Assuming that this was syntactically allowed, then yes, but I don't see it.

noprompt commented 3 years ago

My initial understanding of the set predicate syntax expansion coupled with the + operator was confused. @quoll and I had a conversation and now I understand the syntax a bit more: it expresses alternation as outlined here. In summary, the attribute-element syntax, assuming we allow both post and prefix notation of + and * is approximately

attribute-element :=
    element[ '*' | '+' ]
  | '#{' element  + '}' [ '*' | '+' ]
  | '(' ( '*' | '+' ) ( element | '#{' element + '}' ) ')'

The first two forms of attribute-element can be desugared into the third with

'(' ( '*' | '+' ) element ')'

forms being convertible to

'(' ( '*' | '+' ) '#{' element '}' ')'
noprompt commented 3 years ago

I'm more inclined to treat this as a syntax error. (Syntax, rather than semantic, since it can be triggered by [?a :p++ ?b])

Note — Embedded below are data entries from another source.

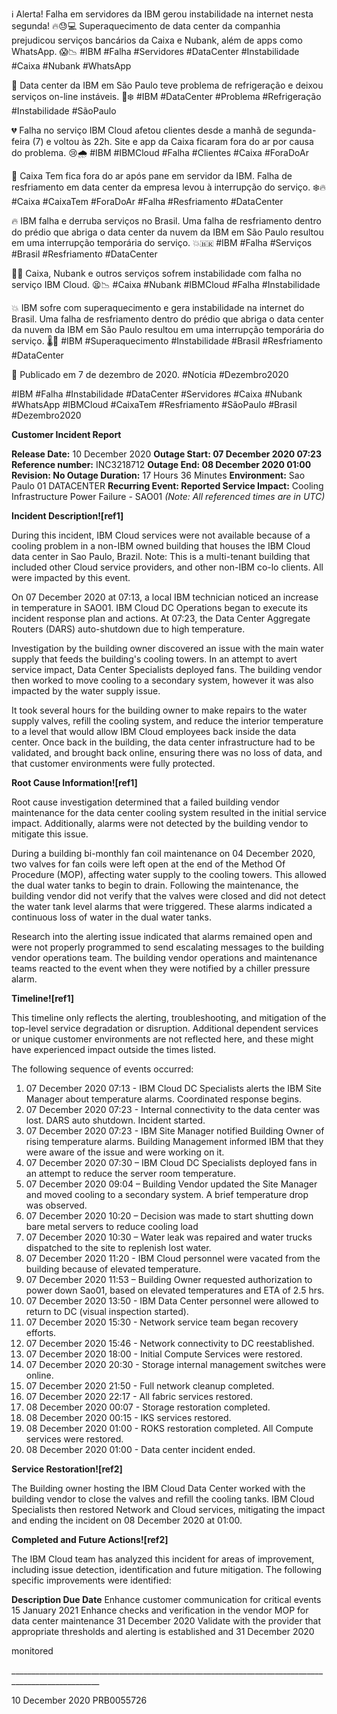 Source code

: ℹ️ Alerta! Falha em servidores da IBM gerou instabilidade na internet nesta segunda! 🔥😓💻 Superaquecimento de data center da companhia prejudicou serviços bancários da Caixa e Nubank, além de apps como WhatsApp. 😱📉 #IBM #Falha #Servidores #DataCenter #Instabilidade #Caixa #Nubank #WhatsApp

🔧 Data center da IBM em São Paulo teve problema de refrigeração e deixou serviços on-line instáveis. 🚧❄️ #IBM #DataCenter #Problema #Refrigeração #Instabilidade #SãoPaulo

💔 Falha no serviço IBM Cloud afetou clientes desde a manhã de segunda-feira (7) e voltou às 22h. Site e app da Caixa ficaram fora do ar por causa do problema. 😢🌧️ #IBM #IBMCloud #Falha #Clientes #Caixa #ForaDoAr

🚫 Caixa Tem fica fora do ar após pane em servidor da IBM. Falha de resfriamento em data center da empresa levou à interrupção do serviço. ❄️🔥 #Caixa #CaixaTem #ForaDoAr #Falha #Resfriamento #DataCenter

🔥 IBM falha e derruba serviços no Brasil. Uma falha de resfriamento dentro do prédio que abriga o data center da nuvem da IBM em São Paulo resultou em uma interrupção temporária do serviço. 💥🇧🇷 #IBM #Falha #Serviços #Brasil #Resfriamento #DataCenter

🤷‍♂️ Caixa, Nubank e outros serviços sofrem instabilidade com falha no serviço IBM Cloud. 😫📉 #Caixa #Nubank #IBMCloud #Falha #Instabilidade

💥 IBM sofre com superaquecimento e gera instabilidade na internet do Brasil. Uma falha de resfriamento dentro do prédio que abriga o data center da nuvem da IBM em São Paulo resultou em uma interrupção temporária do serviço. 🌡️📶 #IBM #Superaquecimento #Instabilidade #Brasil #Resfriamento #DataCenter

📅 Publicado em 7 de dezembro de 2020. #Notícia #Dezembro2020

#IBM #Falha #Instabilidade #DataCenter #Servidores #Caixa #Nubank #WhatsApp #IBMCloud #CaixaTem #Resfriamento #SãoPaulo #Brasil #Dezembro2020

**Customer Incident Report**

**Release Date:** 10 December 2020
**Outage Start: 07 December 2020 07:23
Reference number:** INC3218712 
**Outage End: 08 December 2020 01:00
Revision: No
Outage Duration:** 17 Hours 36 Minutes
**Environment:** Sao Paulo 01 DATACENTER
**Recurring Event:
Reported Service Impact:** Cooling Infrastructure Power Failure - SAO01 *(Note: All referenced times are in UTC)*


**Incident Description![ref1]**

During this incident, IBM Cloud services were not available because of a cooling problem in a non-IBM owned building that houses the IBM Cloud data center in Sao Paulo, Brazil. Note: This is a multi-tenant building that included other Cloud service providers, and other non-IBM co-lo clients. All were impacted by this event. 

On 07 December 2020 at 07:13, a local IBM technician noticed an increase in temperature in SAO01. IBM Cloud DC Operations began to execute its incident response plan and actions. At 07:23, the Data Center Aggregate Routers (DARS) auto-shutdown due to high temperature. 

Investigation by the building owner discovered an issue with the main water supply that feeds the building's cooling towers. In an attempt to avert service impact, Data Center Specialists deployed fans. The building vendor then worked to move cooling to a secondary system, however it was also impacted by the water supply issue. 

It took several hours for the building owner to make repairs to the water supply valves, refill the cooling system, and reduce the interior temperature to a level that would allow IBM Cloud employees back inside the data center. Once back in the building, the data center infrastructure had to be validated, and brought back online, ensuring there was no loss of data, and that customer environments were fully protected.

**Root Cause Information![ref1]**

Root cause investigation determined that a failed building vendor maintenance for the data center cooling system resulted in the initial service impact. Additionally, alarms were not detected by the building vendor to mitigate this issue. 

During a building bi-monthly fan coil maintenance on 04 December 2020, two valves for fan coils were left open at the end of the Method Of Procedure (MOP), affecting water supply to the cooling towers. This allowed the dual water tanks to begin to drain. Following the maintenance, the building vendor did not verify that the valves were closed and did not detect the water tank level alarms that were triggered. These alarms indicated a continuous loss of water in the dual water tanks.  

Research into the alerting issue indicated that alarms remained open and were not properly programmed to send escalating messages to the building vendor operations team. The building vendor operations and maintenance teams reacted to the event when they were notified by a chiller pressure alarm.

**Timeline![ref1]**

This timeline only reflects the alerting, troubleshooting, and mitigation of the top-level service degradation or disruption. Additional dependent services or unique customer environments are not reflected here, and these might have experienced impact outside the times listed. 

The following sequence of events occurred: 

1. 07 December 2020 07:13 - IBM Cloud DC Specialists alerts the IBM Site Manager about temperature alarms. Coordinated response begins.
1. 07 December 2020 07:23 - Internal connectivity to the data center was lost. DARS auto shutdown. Incident started.
1. 07 December 2020 07:23 - IBM Site Manager notified Building Owner of rising temperature alarms. Building Management informed IBM that they were aware of the issue and were working on it.
1. 07 December 2020 07:30 – IBM Cloud DC Specialists deployed fans in an attempt to reduce the server room temperature.
1. 07 December 2020 09:04 – Building Vendor updated the Site Manager and moved cooling to a secondary system. A brief temperature drop was observed.
1. 07 December 2020 10:20 – Decision was made to start shutting down bare metal servers to reduce cooling load
1. 07 December 2020 10:30 – Water leak was repaired and water trucks dispatched to the site to replenish lost water.
1. 07 December 2020 11:20 - IBM Cloud personnel were vacated from the building because of elevated temperature.
1. 07 December 2020 11:53 – Building Owner requested authorization to power down Sao01, based on elevated temperatures and ETA of 2.5 hrs.
1. 07 December 2020 13:50 - IBM Data Center personnel were allowed to return to DC (visual inspection started).
1. 07 December 2020 15:30 - Network service team began recovery efforts.
1. 07 December 2020 15:46 - Network connectivity to DC reestablished.
1. 07 December 2020 18:00 - Initial Compute Services were restored.
1. 07 December 2020 20:30 - Storage internal management switches were online.
1. 07 December 2020 21:50 - Full network cleanup completed.
1. 07 December 2020 22:17 - All fabric services restored.
1. 08 December 2020 00:07 - Storage restoration completed.
1. 08 December 2020 00:15 - IKS services restored.
1. 08 December 2020 01:00 - ROKS restoration completed. All Compute services were restored. 
1. 08 December 2020 01:00 - Data center incident ended.

**Service Restoration![ref2]**

The Building owner hosting the IBM Cloud Data Center worked with the building vendor to close the valves and refill the cooling tanks. IBM Cloud Specialists then restored Network and Cloud services, mitigating the impact and ending the incident on 08 December 2020 at 01:00.

**Completed and Future Actions![ref2]**

The IBM Cloud team has analyzed this incident for areas of improvement, including issue detection, identification and future mitigation. The following specific improvements were identified:

**Description Due Date** Enhance customer communication for critical events 15 January 2021 Enhance checks and verification in the vendor MOP for data center maintenance 31 December 2020 Validate with the provider that appropriate thresholds and alerting is established and 31 December 2020

monitored

\_\_\_\_\_\_\_\_\_\_\_\_\_\_\_\_\_\_\_\_\_\_\_\_\_\_\_\_\_\_\_\_\_\_\_\_\_\_\_\_\_\_\_\_\_\_\_\_\_\_\_\_\_\_\_\_\_\_\_\_\_\_\_\_\_\_\_\_\_\_\_\_\_\_\_\_\_\_\_\_\_\_\_\_\_\_\_\_\_\_\_\_\_\_\_\_\_\_\_\_

10 December 2020 PRB0055726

Consider for a moment that if we allow the grammar to be, approximately,

star-or-plus := ( '*' | '+' )

prefix-attribute-element :=
    '(' star-or-plus prefix-attribute-element-argument ')'

prefix-attribute-element-argument :=
    element[ star-or-plus + ]
  | '#{' element + '}'
  | prefix-attribute-element

attribute-element :=
    element[ star-or-plus + ]
  | '#{' element  + '}' [ star-or-plus + ]
  | prefix-attribute-element

and reduce

'(' star-or-plus '#{' element '}' ')'

to

'(' star-or-plus element ')'

then :m++, (+ (+ :m)), etc. could be legal syntax and the proposed idempotent, (* (+ prefix-attribute-element)), and (+ (* prefix-attribute-element)) rules could be applied.

:m++
;; =>
(+ :m+)
;; =>
(+ (+ :m))
;; =>
(+ :m)
(+ #{:m}) +
;; =>
(+ (+ #{:m}))
;; =>
(+ (+ :m))
;; =>
(+ :m)

While many of these forms are unlikely to be written by hand, they are likely to be programmatically generated. In this case, I think if the grammar could be expanded to include these forms and a reasonable semantic given to them, then it would shift burden away from consumers constructing queries programmatically.

quoll commented 3 years ago

This ticket is focusing on the syntax and semantics of query forms. While a new query form is required (specifically, sets as predicates), this ticket is to implement resolutions of patterns where the predicate (or attribute) of a pattern is a set.

I'm concerned that some of the discussion is implying that some of this work could or should be done in query algebra. However, this would cause issues for efficiency when managing standard patterns, as well as leading to managing the sets at multiple abstraction levels since transitive patterns can only be handled by the resolver.

We should open a new ticket on query syntax, and link it to the above discussion.